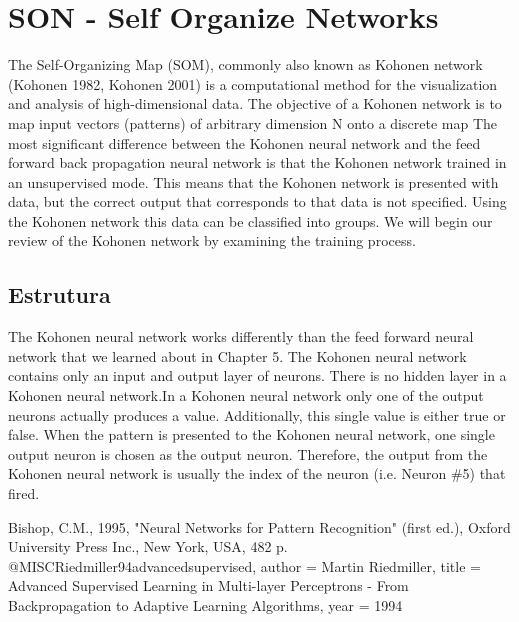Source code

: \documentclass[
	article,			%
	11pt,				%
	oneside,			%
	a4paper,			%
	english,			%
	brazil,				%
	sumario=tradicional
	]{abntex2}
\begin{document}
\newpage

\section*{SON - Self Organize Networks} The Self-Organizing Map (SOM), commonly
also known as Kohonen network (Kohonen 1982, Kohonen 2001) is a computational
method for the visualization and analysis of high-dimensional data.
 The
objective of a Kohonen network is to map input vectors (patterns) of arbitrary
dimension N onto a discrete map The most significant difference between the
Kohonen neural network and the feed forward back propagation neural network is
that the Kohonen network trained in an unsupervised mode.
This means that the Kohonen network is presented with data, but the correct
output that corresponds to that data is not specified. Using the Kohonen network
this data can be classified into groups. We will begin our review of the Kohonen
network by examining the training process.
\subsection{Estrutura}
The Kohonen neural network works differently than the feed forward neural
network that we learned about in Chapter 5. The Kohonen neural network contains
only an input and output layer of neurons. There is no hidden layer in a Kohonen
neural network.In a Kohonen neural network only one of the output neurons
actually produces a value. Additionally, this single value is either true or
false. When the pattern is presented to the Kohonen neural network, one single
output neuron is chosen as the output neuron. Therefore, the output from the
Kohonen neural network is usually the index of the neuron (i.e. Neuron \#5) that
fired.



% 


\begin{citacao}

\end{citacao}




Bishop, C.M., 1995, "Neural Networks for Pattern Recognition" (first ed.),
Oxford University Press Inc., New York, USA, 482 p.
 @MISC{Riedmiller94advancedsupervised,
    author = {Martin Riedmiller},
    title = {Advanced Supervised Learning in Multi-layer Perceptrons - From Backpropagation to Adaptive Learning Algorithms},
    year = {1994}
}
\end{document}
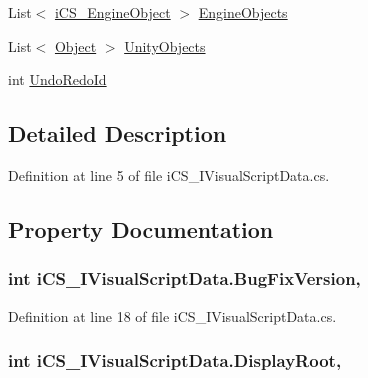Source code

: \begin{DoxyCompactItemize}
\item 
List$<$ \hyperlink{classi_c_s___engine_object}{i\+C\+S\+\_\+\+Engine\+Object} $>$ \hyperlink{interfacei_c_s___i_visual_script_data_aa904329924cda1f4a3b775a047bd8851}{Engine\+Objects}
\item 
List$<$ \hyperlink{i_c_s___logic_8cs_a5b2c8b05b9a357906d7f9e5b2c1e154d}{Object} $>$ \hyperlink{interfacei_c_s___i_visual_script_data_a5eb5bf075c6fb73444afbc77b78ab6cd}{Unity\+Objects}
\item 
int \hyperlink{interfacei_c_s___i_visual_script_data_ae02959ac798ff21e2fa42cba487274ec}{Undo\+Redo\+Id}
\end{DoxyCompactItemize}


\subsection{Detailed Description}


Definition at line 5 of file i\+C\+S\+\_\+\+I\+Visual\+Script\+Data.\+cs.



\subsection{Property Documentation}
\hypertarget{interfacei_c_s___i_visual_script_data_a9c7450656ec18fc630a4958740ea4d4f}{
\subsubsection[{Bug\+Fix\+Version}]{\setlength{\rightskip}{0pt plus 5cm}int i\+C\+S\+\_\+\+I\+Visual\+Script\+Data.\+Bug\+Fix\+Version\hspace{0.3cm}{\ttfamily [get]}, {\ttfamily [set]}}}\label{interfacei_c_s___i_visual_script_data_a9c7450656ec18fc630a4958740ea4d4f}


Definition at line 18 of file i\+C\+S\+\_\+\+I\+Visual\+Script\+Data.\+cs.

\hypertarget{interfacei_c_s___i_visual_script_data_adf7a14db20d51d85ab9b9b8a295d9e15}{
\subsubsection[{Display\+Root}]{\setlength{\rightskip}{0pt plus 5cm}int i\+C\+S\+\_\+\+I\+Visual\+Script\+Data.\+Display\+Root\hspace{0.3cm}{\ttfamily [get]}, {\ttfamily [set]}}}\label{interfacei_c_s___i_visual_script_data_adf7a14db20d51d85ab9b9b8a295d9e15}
----
Exercise goal: Return the listing verbatim, pictures excluded.

The answer:
Source code

: \documentclass[
	article,			%
	11pt,				%
	oneside,			%
	a4paper,			%
	english,			%
	brazil,				%
	sumario=tradicional
	]{abntex2}
\begin{document}
\newpage

\section*{SON - Self Organize Networks} The Self-Organizing Map (SOM), commonly
also known as Kohonen network (Kohonen 1982, Kohonen 2001) is a computational
method for the visualization and analysis of high-dimensional data.
 The
objective of a Kohonen network is to map input vectors (patterns) of arbitrary
dimension N onto a discrete map The most significant difference between the
Kohonen neural network and the feed forward back propagation neural network is
that the Kohonen network trained in an unsupervised mode.
This means that the Kohonen network is presented with data, but the correct
output that corresponds to that data is not specified. Using the Kohonen network
this data can be classified into groups. We will begin our review of the Kohonen
network by examining the training process.
\subsection{Estrutura}
The Kohonen neural network works differently than the feed forward neural
network that we learned about in Chapter 5. The Kohonen neural network contains
only an input and output layer of neurons. There is no hidden layer in a Kohonen
neural network.In a Kohonen neural network only one of the output neurons
actually produces a value. Additionally, this single value is either true or
false. When the pattern is presented to the Kohonen neural network, one single
output neuron is chosen as the output neuron. Therefore, the output from the
Kohonen neural network is usually the index of the neuron (i.e. Neuron \#5) that
fired.



% 


\begin{citacao}

\end{citacao}




Bishop, C.M., 1995, "Neural Networks for Pattern Recognition" (first ed.),
Oxford University Press Inc., New York, USA, 482 p.
 @MISC{Riedmiller94advancedsupervised,
    author = {Martin Riedmiller},
    title = {Advanced Supervised Learning in Multi-layer Perceptrons - From Backpropagation to Adaptive Learning Algorithms},
    year = {1994}
}
\end{document}
Source code

: \begin{DoxyCompactItemize}
\item 
List$<$ \hyperlink{classi_c_s___engine_object}{i\+C\+S\+\_\+\+Engine\+Object} $>$ \hyperlink{interfacei_c_s___i_visual_script_data_aa904329924cda1f4a3b775a047bd8851}{Engine\+Objects}
\item 
List$<$ \hyperlink{i_c_s___logic_8cs_a5b2c8b05b9a357906d7f9e5b2c1e154d}{Object} $>$ \hyperlink{interfacei_c_s___i_visual_script_data_a5eb5bf075c6fb73444afbc77b78ab6cd}{Unity\+Objects}
\item 
int \hyperlink{interfacei_c_s___i_visual_script_data_ae02959ac798ff21e2fa42cba487274ec}{Undo\+Redo\+Id}
\end{DoxyCompactItemize}


\subsection{Detailed Description}


Definition at line 5 of file i\+C\+S\+\_\+\+I\+Visual\+Script\+Data.\+cs.



\subsection{Property Documentation}
\hypertarget{interfacei_c_s___i_visual_script_data_a9c7450656ec18fc630a4958740ea4d4f}{
\subsubsection[{Bug\+Fix\+Version}]{\setlength{\rightskip}{0pt plus 5cm}int i\+C\+S\+\_\+\+I\+Visual\+Script\+Data.\+Bug\+Fix\+Version\hspace{0.3cm}{\ttfamily [get]}, {\ttfamily [set]}}}\label{interfacei_c_s___i_visual_script_data_a9c7450656ec18fc630a4958740ea4d4f}


Definition at line 18 of file i\+C\+S\+\_\+\+I\+Visual\+Script\+Data.\+cs.

\hypertarget{interfacei_c_s___i_visual_script_data_adf7a14db20d51d85ab9b9b8a295d9e15}{
\subsubsection[{Display\+Root}]{\setlength{\rightskip}{0pt plus 5cm}int i\+C\+S\+\_\+\+I\+Visual\+Script\+Data.\+Display\+Root\hspace{0.3cm}{\ttfamily [get]}, {\ttfamily [set]}}}\label{interfacei_c_s___i_visual_script_data_adf7a14db20d51d85ab9b9b8a295d9e15}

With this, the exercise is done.